Example: Small Sample
Scenario: A sample of 25 cafes in Limerick has a mean cappuccino price of €3.85, standard deviation €0.53. Data is approximately normal.
\( \overline{x} = 3.85 \)
\( s = 0.53 \)
\( n = 25 \)
\( t_{24, 0.025} = 2.064 \)
95% Confidence Interval:
\( 3.85 \pm 2.064 \times \frac{0.53}{\sqrt{25}} = 3.85 \pm 0.22 \)
Interval: (3.63, 4.07)
Interpretation: The mean price of a take-away cappuccino in Limerick is estimated to be between €3.63 and €4.07 with 95% confidence.
Comparing Groups Using Confidence Intervals
Identifying Differences
Confidence intervals can be used to compare means between groups. If the intervals do not overlap, it suggests a significant difference between the groups.
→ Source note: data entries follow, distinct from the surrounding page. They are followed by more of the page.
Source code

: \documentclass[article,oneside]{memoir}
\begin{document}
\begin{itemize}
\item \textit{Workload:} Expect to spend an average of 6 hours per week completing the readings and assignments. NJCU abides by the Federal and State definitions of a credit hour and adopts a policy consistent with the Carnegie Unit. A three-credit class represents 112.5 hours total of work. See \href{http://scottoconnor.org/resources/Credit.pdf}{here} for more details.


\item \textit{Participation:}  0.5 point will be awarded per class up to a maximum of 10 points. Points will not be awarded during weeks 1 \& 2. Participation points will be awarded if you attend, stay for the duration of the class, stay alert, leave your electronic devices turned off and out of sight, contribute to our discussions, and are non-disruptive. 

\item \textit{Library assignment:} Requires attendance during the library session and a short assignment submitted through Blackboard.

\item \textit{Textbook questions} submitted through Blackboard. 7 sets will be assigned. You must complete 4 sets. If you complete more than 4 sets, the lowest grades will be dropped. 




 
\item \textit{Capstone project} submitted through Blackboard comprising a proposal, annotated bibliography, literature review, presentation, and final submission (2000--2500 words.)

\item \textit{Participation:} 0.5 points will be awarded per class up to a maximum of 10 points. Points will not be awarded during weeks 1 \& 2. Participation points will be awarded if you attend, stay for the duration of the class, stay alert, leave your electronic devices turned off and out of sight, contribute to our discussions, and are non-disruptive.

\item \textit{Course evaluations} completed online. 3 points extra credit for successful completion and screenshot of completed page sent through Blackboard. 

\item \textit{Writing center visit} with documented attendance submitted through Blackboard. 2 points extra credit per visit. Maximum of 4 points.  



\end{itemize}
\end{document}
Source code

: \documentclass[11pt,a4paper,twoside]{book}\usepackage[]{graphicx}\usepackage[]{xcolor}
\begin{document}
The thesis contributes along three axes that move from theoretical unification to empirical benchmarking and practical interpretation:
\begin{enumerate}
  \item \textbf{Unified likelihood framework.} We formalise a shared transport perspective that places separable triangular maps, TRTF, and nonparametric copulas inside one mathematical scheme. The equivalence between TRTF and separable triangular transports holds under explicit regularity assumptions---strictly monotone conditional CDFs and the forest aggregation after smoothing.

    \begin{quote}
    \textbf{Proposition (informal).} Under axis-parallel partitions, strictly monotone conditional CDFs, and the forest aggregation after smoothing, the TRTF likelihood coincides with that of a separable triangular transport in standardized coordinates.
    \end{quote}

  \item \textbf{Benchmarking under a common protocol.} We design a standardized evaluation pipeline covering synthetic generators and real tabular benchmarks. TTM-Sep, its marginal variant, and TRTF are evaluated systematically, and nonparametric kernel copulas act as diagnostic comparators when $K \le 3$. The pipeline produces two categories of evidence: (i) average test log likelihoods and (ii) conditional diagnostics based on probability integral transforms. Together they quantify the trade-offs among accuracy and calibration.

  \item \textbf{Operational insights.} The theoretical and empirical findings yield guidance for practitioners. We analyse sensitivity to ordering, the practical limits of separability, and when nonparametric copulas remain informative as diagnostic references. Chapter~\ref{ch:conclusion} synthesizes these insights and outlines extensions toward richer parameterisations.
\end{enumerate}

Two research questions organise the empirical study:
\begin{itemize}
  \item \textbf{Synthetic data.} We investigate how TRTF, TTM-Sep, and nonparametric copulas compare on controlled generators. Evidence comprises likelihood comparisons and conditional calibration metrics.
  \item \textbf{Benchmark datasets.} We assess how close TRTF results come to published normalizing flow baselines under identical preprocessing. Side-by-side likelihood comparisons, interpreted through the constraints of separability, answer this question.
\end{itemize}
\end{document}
Summary Table: Confidence Intervals for a Mean
Situation | Formula | Critical Value |
|---|---|---|
Large sample (n > 30), \( \sigma \) known | z from normal tables (e.g., 1.96 for 95%) | |
Large sample (n > 30), \( \sigma \) unknown | z from normal tables | |
Small sample (n < 30), \( \sigma \) unknown | t from t-tables (n-1 degrees of freedom) |
Key Terms: - Point Estimate: A single value estimate of a population parameter (e.g., sample mean). - Standard Error: The estimated standard deviation of a sample statistic. - Critical Value: The value from the Z or t-distribution corresponding to the desired confidence level. - Confidence Level: The probability that the interval contains the true parameter value (e.g., 95%).